Considering the learning curve, we can say that adding data could improve the quality of the models, because With the addition of new data, the quality of validation is increasing.

In [None]:
# validation curve

plt.figure(figsize=(12,6))
max_depth = [3, 4, 5, 6, 7, 8]
plot_validation_curve(XGBClassifier(random_state=33, n_jobs=4, min_child_weight=1, n_estimators=200), X_train, y_train, 
                    cv_param_name='max_depth', 
                    cv_param_values=max_depth,
                    scoring='roc_auc')

In [None]:
# validation curve

plt.figure(figsize=(12,6))
n_estimators = [40, 50, 60, 80, 100, 150, 200, 300]
plot_validation_curve(XGBClassifier(random_state=33, n_jobs=4, min_child_weight=1, n_estimators=200), X_train, y_train, 
                    cv_param_name='n_estimators', 
                    cv_param_values=n_estimators,
                    scoring='roc_auc')

In [None]:
# validation curve

plt.figure(figsize=(12,6))
min_child_weight = [1,3,5,7,9]
plot_validation_curve(XGBClassifier(random_state=33, n_jobs=4, min_child_weight=1, n_estimators=200), X_train, y_train, 
                    cv_param_name='min_child_weight', 
                    cv_param_values=min_child_weight,
                    scoring='roc_auc')

The validation curves show that the result on the CV is much lower than on the train. This indicates a overfitting of the model. For such a small dataset and boosting is a common thing. To reduce the degree of overfitting, you can try to reduce the complexity of the model and increase the parameters responsible for regularization.

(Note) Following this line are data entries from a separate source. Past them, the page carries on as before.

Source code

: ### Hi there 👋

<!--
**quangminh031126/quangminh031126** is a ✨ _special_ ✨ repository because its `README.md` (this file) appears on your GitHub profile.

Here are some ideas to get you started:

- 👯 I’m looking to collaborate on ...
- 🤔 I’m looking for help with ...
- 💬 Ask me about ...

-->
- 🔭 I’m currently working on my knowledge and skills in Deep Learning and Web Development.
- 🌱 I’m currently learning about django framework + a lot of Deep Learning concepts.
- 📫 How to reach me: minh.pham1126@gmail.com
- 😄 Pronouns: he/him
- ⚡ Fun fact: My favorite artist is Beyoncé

### Part 11. Prediction for test or hold-out samples

Now we use our XGBoost to predict probabilities to our X_valid.

In [None]:
xgb.fit(X_train,y_train)
y_pred_valid=xgb.predict_proba(X_valid)[:,1]

print ('ROC-AUC score of X_valid:', roc_auc_score(y_valid, y_pred_valid))

We obtained score a bit higher then on CV, it means that our CV is correct.

In [None]:
import xgboost

In [None]:
#look at most important features
xgboost.plot_importance(xgb,max_num_features=15,importance_type='gain');

### Part 12. Conclusions

In this project we made a model with a good quality **~0.92 ROC-AUC**, so the bank can use it to find customers who are most likely to buy car insurance, depending on the capabilities and policies of the bank.